Le choc visuel comme promesse

Ce qui frappe d’abord, c’est la capacité de Road & Track à créer des couvertures qui suscitent à la fois l’émotion et la curiosité. Contrairement à d’autres titres plus traditionnels, qui empilent les superlatifs et multiplient les accroches racoleuses, R&T joue la carte du minimalisme graphique : un visuel fort, souvent centré sur une voiture ou une scène évocatrice, un logo en lettrage sobre, parfois même discret, et un unique titre, parfois même absent. Tout est question d’équilibre entre tension visuelle et respiration typographique.

Le choix des photos ou des illustrations n’obéit pas à une logique publicitaire, mais à une narration. Ainsi, chaque image de couverture fonctionne comme une ouverture de chapitre : elle annonce une ambiance, une époque, une idée. Que ce soit une Porsche 911 prise au petit matin dans les collines de Californie, une Countach sur fond de néons ou une Bugatti Chiron évoquant un manifeste d’ingénierie, l’intention est toujours de raconter une histoire au premier regard.

Une direction artistique éditorialisée

Derrière cette cohérence visuelle se cache la vision du directeur artistique, Scott Olivares, qui supervise l’identité du magazine depuis sa transformation. Diplômé en beaux-arts et photographe à ses heures, Olivares conçoit chaque numéro comme un album thématique. La couverture devient alors une pièce centrale, pensée en lien direct avec le contenu principal, souvent un grand dossier sur une marque, une époque ou une figure mythique de l’automobile.

Les séances photo sont menées avec une approche quasi cinématographique : lumière naturelle ou recréée, décors choisis avec soin, véhicules sélectionnés pour leur histoire ou leur rareté. La postproduction est minimale, l’objectif étant de préserver l’authenticité du sujet. Le choix du papier et le vernis sélectif renforcent encore la dimension tactile de l’objet. Car ici, l’expérience du lecteur commence avant même l’ouverture du magazine.

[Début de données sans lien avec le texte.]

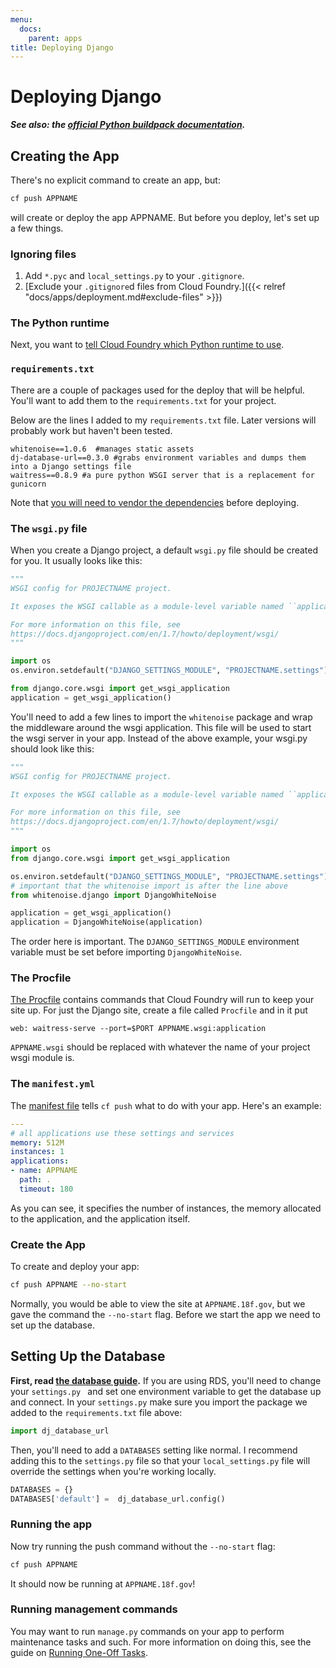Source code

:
 ```yaml
---
menu:
  docs:
    parent: apps
title: Deploying Django
---
```


# Deploying Django
***See also: the [official Python buildpack documentation](http://docs.cloudfoundry.org/buildpacks/python/).***

## Creating the App

There's no explicit command to create an app, but:

```bash
cf push APPNAME
```

will create or deploy the app APPNAME. But before you deploy, let's set up a few things.

### Ignoring files

1. Add `*.pyc` and `local_settings.py` to your `.gitignore`.
1. [Exclude your `.gitignore`d files from Cloud Foundry.]({{< relref "docs/apps/deployment.md#exclude-files" >}})

### The Python runtime

Next, you want to [tell Cloud Foundry which Python runtime to use](http://docs.cloudfoundry.org/buildpacks/python/#runtime).

### `requirements.txt`

There are a couple of packages used for the deploy that will be helpful. You'll want to add them to the `requirements.txt` for your project.

Below are the lines I added to my `requirements.txt` file. Later versions will probably work but haven't been tested.

```
whitenoise==1.0.6  #manages static assets
dj-database-url==0.3.0 #grabs environment variables and dumps them into a Django settings file
waitress==0.8.9 #a pure python WSGI server that is a replacement for gunicorn
```

Note that [you will need to vendor the dependencies](http://docs.cloudfoundry.org/buildpacks/python/#vendoring) before deploying.

### The `wsgi.py` file

When you create a Django project, a default `wsgi.py` file should be created for you. It usually looks like this:

```python
"""
WSGI config for PROJECTNAME project.

It exposes the WSGI callable as a module-level variable named ``application``.

For more information on this file, see
https://docs.djangoproject.com/en/1.7/howto/deployment/wsgi/
"""

import os
os.environ.setdefault("DJANGO_SETTINGS_MODULE", "PROJECTNAME.settings")

from django.core.wsgi import get_wsgi_application
application = get_wsgi_application()
```

You'll need to add a few lines to import the `whitenoise` package and wrap the middleware around the wsgi application. This file will be used to start the wsgi server in your app. Instead of the above example, your wsgi.py should look like this:

```python
"""
WSGI config for PROJECTNAME project.

It exposes the WSGI callable as a module-level variable named ``application``.

For more information on this file, see
https://docs.djangoproject.com/en/1.7/howto/deployment/wsgi/
"""

import os
from django.core.wsgi import get_wsgi_application

os.environ.setdefault("DJANGO_SETTINGS_MODULE", "PROJECTNAME.settings")
# important that the whitenoise import is after the line above
from whitenoise.django import DjangoWhiteNoise

application = get_wsgi_application()
application = DjangoWhiteNoise(application)
```

The order here is important. The `DJANGO_SETTINGS_MODULE` environment variable must be set before importing `DjangoWhiteNoise`.

### The Procfile

[The Procfile](http://docs.cloudfoundry.org/buildpacks/python/#start-command) contains commands that Cloud Foundry will run to keep your site up. For just the Django site, create a file called `Procfile` and in it put

```
web: waitress-serve --port=$PORT APPNAME.wsgi:application
```

`APPNAME.wsgi` should be replaced with whatever the name of your project wsgi module is.

### The `manifest.yml`

The [manifest file](http://docs.cloudfoundry.org/devguide/deploy-apps/manifest.html) tells `cf push` what to do with your app. Here's an example:

```yaml
---
# all applications use these settings and services
memory: 512M
instances: 1
applications:
- name: APPNAME
  path: .
  timeout: 180
```

As you can see, it specifies the number of instances, the memory allocated to the application, and the application itself.

### Create the App

To create and deploy your app:

```bash
cf push APPNAME --no-start
```

Normally, you would be able to view the site at `APPNAME.18f.gov`, but we gave the command the `--no-start` flag. Before we start the app we need to set up the database.

## Setting Up the Database

**First, read [the database guide](/apps/databases/).** If you are using RDS, you'll need to change your `settings.py ` and set one environment variable to get the database up and connect. In your `settings.py` make sure you import the package we added to the `requirements.txt` file above:

```python
import dj_database_url
```

Then, you'll need to add a `DATABASES` setting like normal. I recommend adding this to the `settings.py` file so that your `local_settings.py` file will override the settings when you're working locally.

```python
DATABASES = {}
DATABASES['default'] =  dj_database_url.config()
```

### Running the app

Now try running the push command without the `--no-start` flag:

```bash
cf push APPNAME
```

It should now be running at `APPNAME.18f.gov`!

### Running management commands

You may want to run `manage.py` commands on your app to perform maintenance tasks and such. For more information on doing this, see the guide on [Running One-Off Tasks](docs/getting-started/one-off-tasks/).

Des références puisées dans la culture automobile et au-delà

Road & Track assume pleinement une inspiration transversale, puisant autant dans les codes du design automobile que dans ceux de la photographie contemporaine ou de l’édition artistique. Certains numéros rendent hommage à des œuvres de William Eggleston ou de Stephen Shore, d’autres évoquent l’univers graphique du National Geographic ou des publications japonaises comme ENGINE ou カーグラフィック.

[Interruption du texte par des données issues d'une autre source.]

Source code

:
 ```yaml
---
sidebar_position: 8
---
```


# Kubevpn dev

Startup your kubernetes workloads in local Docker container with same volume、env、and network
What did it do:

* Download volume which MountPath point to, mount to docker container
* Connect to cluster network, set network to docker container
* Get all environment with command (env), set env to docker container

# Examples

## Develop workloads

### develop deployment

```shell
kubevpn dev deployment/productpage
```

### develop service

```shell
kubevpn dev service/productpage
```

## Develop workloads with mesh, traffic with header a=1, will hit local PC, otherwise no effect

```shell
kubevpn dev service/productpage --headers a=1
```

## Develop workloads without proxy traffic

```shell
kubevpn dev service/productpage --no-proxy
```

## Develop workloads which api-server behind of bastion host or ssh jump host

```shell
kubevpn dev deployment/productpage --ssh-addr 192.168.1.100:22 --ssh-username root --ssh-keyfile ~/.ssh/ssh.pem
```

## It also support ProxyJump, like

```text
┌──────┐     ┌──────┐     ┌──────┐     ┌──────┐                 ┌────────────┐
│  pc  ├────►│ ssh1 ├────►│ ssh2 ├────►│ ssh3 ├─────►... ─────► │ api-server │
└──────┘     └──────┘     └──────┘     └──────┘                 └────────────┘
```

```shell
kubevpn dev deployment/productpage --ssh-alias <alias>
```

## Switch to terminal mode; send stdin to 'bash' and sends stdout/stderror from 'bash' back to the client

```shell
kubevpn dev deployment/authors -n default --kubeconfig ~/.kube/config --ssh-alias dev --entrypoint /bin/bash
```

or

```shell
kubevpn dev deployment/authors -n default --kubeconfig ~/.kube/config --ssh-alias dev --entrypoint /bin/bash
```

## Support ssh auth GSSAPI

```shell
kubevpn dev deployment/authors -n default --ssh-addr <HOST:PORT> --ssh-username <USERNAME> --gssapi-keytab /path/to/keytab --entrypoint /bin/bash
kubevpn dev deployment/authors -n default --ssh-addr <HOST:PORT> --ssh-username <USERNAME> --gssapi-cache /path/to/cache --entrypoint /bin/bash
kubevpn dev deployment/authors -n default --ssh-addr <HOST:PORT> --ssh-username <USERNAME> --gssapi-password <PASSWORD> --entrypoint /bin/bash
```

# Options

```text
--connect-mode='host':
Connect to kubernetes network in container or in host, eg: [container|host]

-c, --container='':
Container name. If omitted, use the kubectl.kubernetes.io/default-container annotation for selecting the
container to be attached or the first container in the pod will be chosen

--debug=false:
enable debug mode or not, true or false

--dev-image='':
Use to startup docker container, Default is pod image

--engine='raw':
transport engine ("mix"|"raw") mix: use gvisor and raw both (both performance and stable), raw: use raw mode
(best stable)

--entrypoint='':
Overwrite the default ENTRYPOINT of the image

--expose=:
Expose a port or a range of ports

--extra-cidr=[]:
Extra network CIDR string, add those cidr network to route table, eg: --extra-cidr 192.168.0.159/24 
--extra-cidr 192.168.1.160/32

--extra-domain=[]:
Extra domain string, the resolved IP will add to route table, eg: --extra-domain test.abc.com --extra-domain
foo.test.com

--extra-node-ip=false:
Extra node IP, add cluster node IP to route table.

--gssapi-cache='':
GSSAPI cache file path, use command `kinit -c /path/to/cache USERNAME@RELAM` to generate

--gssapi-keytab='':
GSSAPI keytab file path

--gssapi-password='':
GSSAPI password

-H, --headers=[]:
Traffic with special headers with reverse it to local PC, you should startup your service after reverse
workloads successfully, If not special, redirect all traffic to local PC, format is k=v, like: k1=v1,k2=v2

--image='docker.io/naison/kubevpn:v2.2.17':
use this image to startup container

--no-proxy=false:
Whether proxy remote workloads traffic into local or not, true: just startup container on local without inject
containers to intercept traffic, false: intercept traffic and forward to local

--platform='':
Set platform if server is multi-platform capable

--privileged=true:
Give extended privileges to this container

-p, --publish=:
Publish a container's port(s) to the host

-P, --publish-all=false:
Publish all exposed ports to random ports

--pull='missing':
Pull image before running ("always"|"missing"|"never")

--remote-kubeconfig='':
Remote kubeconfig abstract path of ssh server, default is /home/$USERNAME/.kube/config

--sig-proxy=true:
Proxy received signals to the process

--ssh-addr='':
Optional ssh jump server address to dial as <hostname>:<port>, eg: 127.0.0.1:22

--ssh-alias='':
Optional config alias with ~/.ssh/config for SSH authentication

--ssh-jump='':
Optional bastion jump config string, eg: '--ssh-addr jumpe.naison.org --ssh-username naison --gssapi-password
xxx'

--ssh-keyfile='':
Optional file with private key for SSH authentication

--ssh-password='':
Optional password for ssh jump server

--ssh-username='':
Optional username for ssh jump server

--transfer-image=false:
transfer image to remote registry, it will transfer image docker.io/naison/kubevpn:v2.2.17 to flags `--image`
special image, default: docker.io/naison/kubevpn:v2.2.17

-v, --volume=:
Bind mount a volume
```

Le magazine évite ainsi l’écueil du simple esthétisme pour atteindre une vraie densité culturelle. Dans une époque où les visuels sont le plus souvent dictés par les impératifs du SEO ou des clics sur les réseaux sociaux, R&T choisit de produire des images pérennes, qui tiennent la distance. Chaque couverture devient ainsi une forme de manifeste silencieux pour une presse automobile haut de gamme, exigeante, presque intemporelle.

Un modèle viable ?

Ce positionnement n’est pas sans conséquences sur le modèle économique du magazine. Tiré à quelques dizaines de milliers d’exemplaires seulement, vendu à prix élevé (99 dollars l’abonnement annuel), Road & Track s’adresse à un public trié sur le volet, composé d’amateurs éclairés, de collectionneurs et de professionnels de l’automobile. Ce choix de niche permet une plus grande liberté éditoriale, loin des pressions publicitaires classiques. Certaines marques automobiles ne s’y trompent d’ailleurs pas : figurer dans un dossier de Road & Track devient une forme de reconnaissance esthétique et culturelle, plus précieuse qu’un simple placement produit.

L’objet comme déclaration

Au fond, ce que Road & Track réussit à faire avec ses couvertures, c’est à réaffirmer une idée simple mais de plus en plus rare : un magazine peut encore être un objet de désir. Dans un monde saturé d’images instantanées et d’informations périssables, la couverture devient une porte d’entrée vers un autre rythme, une autre manière de parler d’automobile. Ni passéiste ni futuriste, mais fondamentalement exigeante.

Et à chaque nouveau numéro, on se surprend à se demander non pas quelle voiture est à l’essai, mais quelle image va nous surprendre. Une attente presque analogue à celle des amoureux de vinyles ou de livres rares. L’automobile n’est plus seulement un sujet : elle devient matière à création.